It would have taken hours to get a significant armored force marshaled even to enter the Tunnel. Thus, even if the van of the Russian force entered the Tunnel at 2 AM, it must have assembled hours–and perhaps days–before that. Moreover, movements through defiles are painfully slow. (For an excellent quantitative analysis of this, see Donald Engel’s Alexander the Great and the Logistics of the Macedonian Army, especially his descriptions of the march through the Syrian Gates before Issus, and the passage of the Hindu Kush.) This is especially true with tracked vehicles, some of which broke down (according to Felgenhaur) and on a road crammed with refugees. (If the road was NOT crammed with refugees–then the movement must have occurred BEFORE the Georgian bombardment.) In my view, there is no way that the 58th Army could have arrived anywhere near Tskhinvali at any time on the 8th of August unless they were already on the move on the 7th–or before. This is consistent with Saakashvili’s and Byrza’s statements.

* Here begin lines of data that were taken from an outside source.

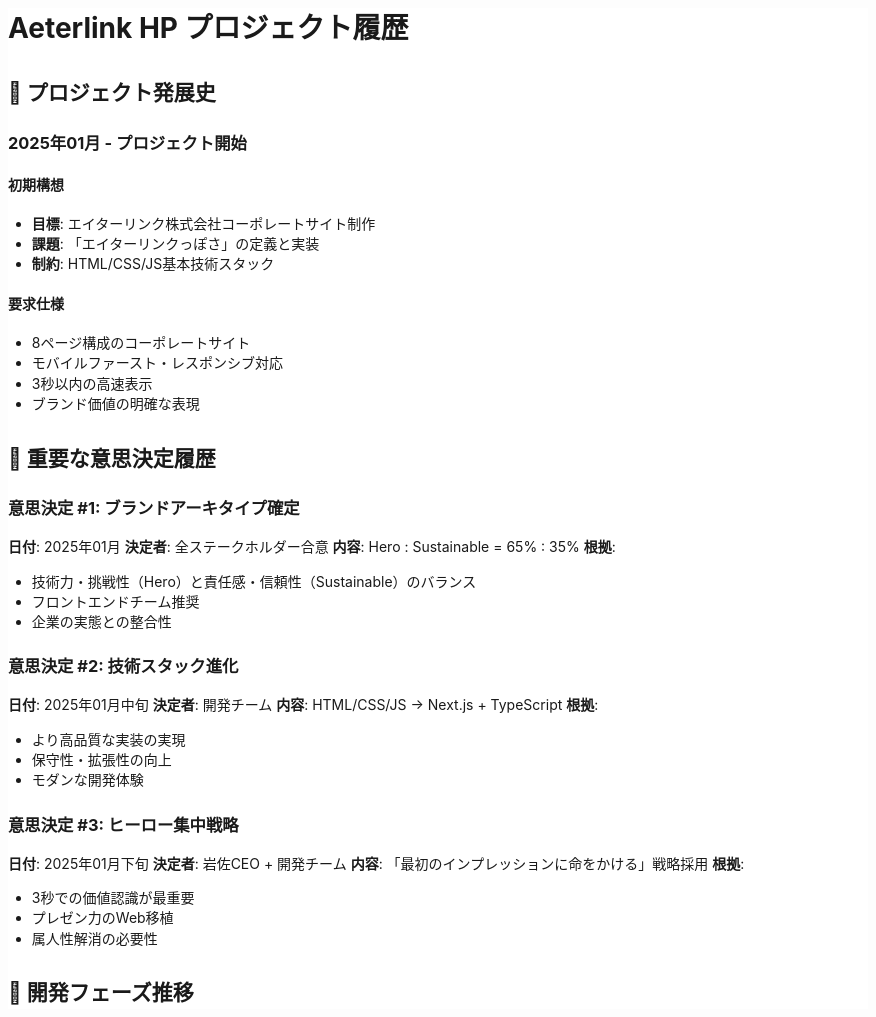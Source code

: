 # Aeterlink HP プロジェクト履歴

## 📅 **プロジェクト発展史**

### **2025年01月 - プロジェクト開始**

#### **初期構想**
- **目標**: エイターリンク株式会社コーポレートサイト制作
- **課題**: 「エイターリンクっぽさ」の定義と実装
- **制約**: HTML/CSS/JS基本技術スタック

#### **要求仕様**
- 8ページ構成のコーポレートサイト
- モバイルファースト・レスポンシブ対応
- 3秒以内の高速表示
- ブランド価値の明確な表現

## 🎯 **重要な意思決定履歴**

### **意思決定 #1: ブランドアーキタイプ確定**
**日付**: 2025年01月
**決定者**: 全ステークホルダー合意
**内容**: Hero : Sustainable = 65% : 35%
**根拠**: 
- 技術力・挑戦性（Hero）と責任感・信頼性（Sustainable）のバランス
- フロントエンドチーム推奨
- 企業の実態との整合性

### **意思決定 #2: 技術スタック進化**
**日付**: 2025年01月中旬
**決定者**: 開発チーム
**内容**: HTML/CSS/JS → Next.js + TypeScript
**根拠**:
- より高品質な実装の実現
- 保守性・拡張性の向上
- モダンな開発体験

### **意思決定 #3: ヒーロー集中戦略**
**日付**: 2025年01月下旬
**決定者**: 岩佐CEO + 開発チーム
**内容**: 「最初のインプレッションに命をかける」戦略採用
**根拠**:
- 3秒での価値認識が最重要
- プレゼン力のWeb移植
- 属人性解消の必要性

## 🔄 **開発フェーズ推移**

Note too that even the pro-Russian anonymous source states: “The conflict began some time after midnight on August 8. The Georgians claim that they crossed into South Ossetia in response to an Ossetian attack; even if this had been the case, then the massed Georgian forces had been waiting for just such an opportunity – given their carefully prepared plans (see below). ” There is no way the Russians could have been moving in response to a Georgian attack if the conflict began “after midnight on August 8” (and by the beginning of the conflict he means the Georgian assault on Tskhinvali).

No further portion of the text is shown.